● What you need to do:
Print exactly the lines below between the line holding "to think of" and the line holding "Thus it suffices", inclusive, and nothing more.

● Data for this exercise:
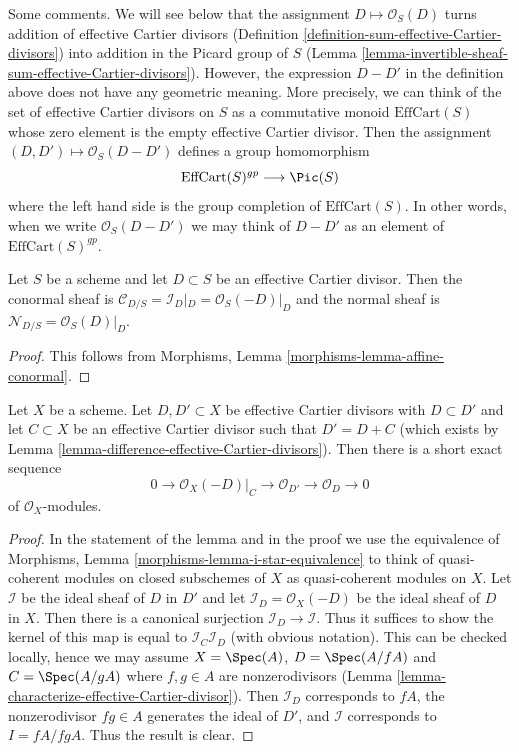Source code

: \noindent
Some comments. We will see below that the assignment
$D \mapsto \mathcal{O}_S(D)$ turns addition of effective Cartier
divisors (Definition \ref{definition-sum-effective-Cartier-divisors})
into addition in the Picard group of $S$
(Lemma \ref{lemma-invertible-sheaf-sum-effective-Cartier-divisors}).
However, the expression $D - D'$ in the definition above does not
have any geometric meaning. More precisely, we can think of the
set of effective Cartier divisors on $S$ as a commutative monoid
$\text{EffCart}(S)$ whose zero element is the empty effective Cartier divisor.
Then the assignment $(D, D') \mapsto \mathcal{O}_S(D - D')$ defines
a group homomorphism
$$
\text{EffCart}(S)^{gp} \longrightarrow \Pic(S)
$$
where the left hand side is the group completion of
$\text{EffCart}(S)$. In other words, when we write $\mathcal{O}_S(D - D')$
we may think of $D - D'$ as an element of $\text{EffCart}(S)^{gp}$.

\begin{lemma}
\label{lemma-conormal-effective-Cartier-divisor}
Let $S$ be a scheme and let $D \subset S$ be an effective Cartier divisor.
Then the conormal sheaf is $\mathcal{C}_{D/S} = \mathcal{I}_D|_D =
\mathcal{O}_S(-D)|_D$ and the normal sheaf is
$\mathcal{N}_{D/S} = \mathcal{O}_S(D)|_D$.
\end{lemma}

\begin{proof}
This follows from Morphisms, Lemma \ref{morphisms-lemma-affine-conormal}.
\end{proof}

\begin{lemma}
\label{lemma-ses-add-divisor}
Let $X$ be a scheme. Let $D, D' \subset X$ be effective Cartier divisors
with $D \subset D'$ and let $C \subset X$ be an effective Cartier divisor
such that $D' = D + C$ (which exists by
Lemma \ref{lemma-difference-effective-Cartier-divisors}).
Then there is a short exact sequence
$$
0 \to \mathcal{O}_X(-D)|_C \to \mathcal{O}_{D'} \to \mathcal{O}_D \to 0
$$
of $\mathcal{O}_X$-modules.
\end{lemma}

\begin{proof}
In the statement of the lemma and in the proof we use the equivalence of
Morphisms, Lemma \ref{morphisms-lemma-i-star-equivalence} to think of
quasi-coherent modules on closed subschemes of $X$
as quasi-coherent modules on $X$. Let $\mathcal{I}$ be the ideal
sheaf of $D$ in $D'$ and let $\mathcal{I}_D = \mathcal{O}_X(-D)$ be
the ideal sheaf of $D$ in $X$. Then there is a canonical surjection
$\mathcal{I}_D \to \mathcal{I}$.
Thus it suffices to show the kernel of this map is equal to
$\mathcal{I}_C\mathcal{I}_D$ (with obvious notation).
This can be checked locally, hence we may assume
$X = \Spec(A)$, $D = \Spec(A/fA)$ and $C = \Spec(A/gA)$ where
$f, g \in A$ are nonzerodivisors
(Lemma \ref{lemma-characterize-effective-Cartier-divisor}).
Then $\mathcal{I}_D$ corresponds to $fA$, the nonzerodivisor $fg \in A$
generates the ideal of $D'$, and $\mathcal{I}$ corresponds to $I = fA/fgA$.
Thus the result is clear.
\end{proof}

● Exercise solution:
Morphisms, Lemma \ref{morphisms-lemma-i-star-equivalence} to think of
quasi-coherent modules on closed subschemes of $X$
as quasi-coherent modules on $X$. Let $\mathcal{I}$ be the ideal
sheaf of $D$ in $D'$ and let $\mathcal{I}_D = \mathcal{O}_X(-D)$ be
the ideal sheaf of $D$ in $X$. Then there is a canonical surjection
$\mathcal{I}_D \to \mathcal{I}$.
Thus it suffices to show the kernel of this map is equal to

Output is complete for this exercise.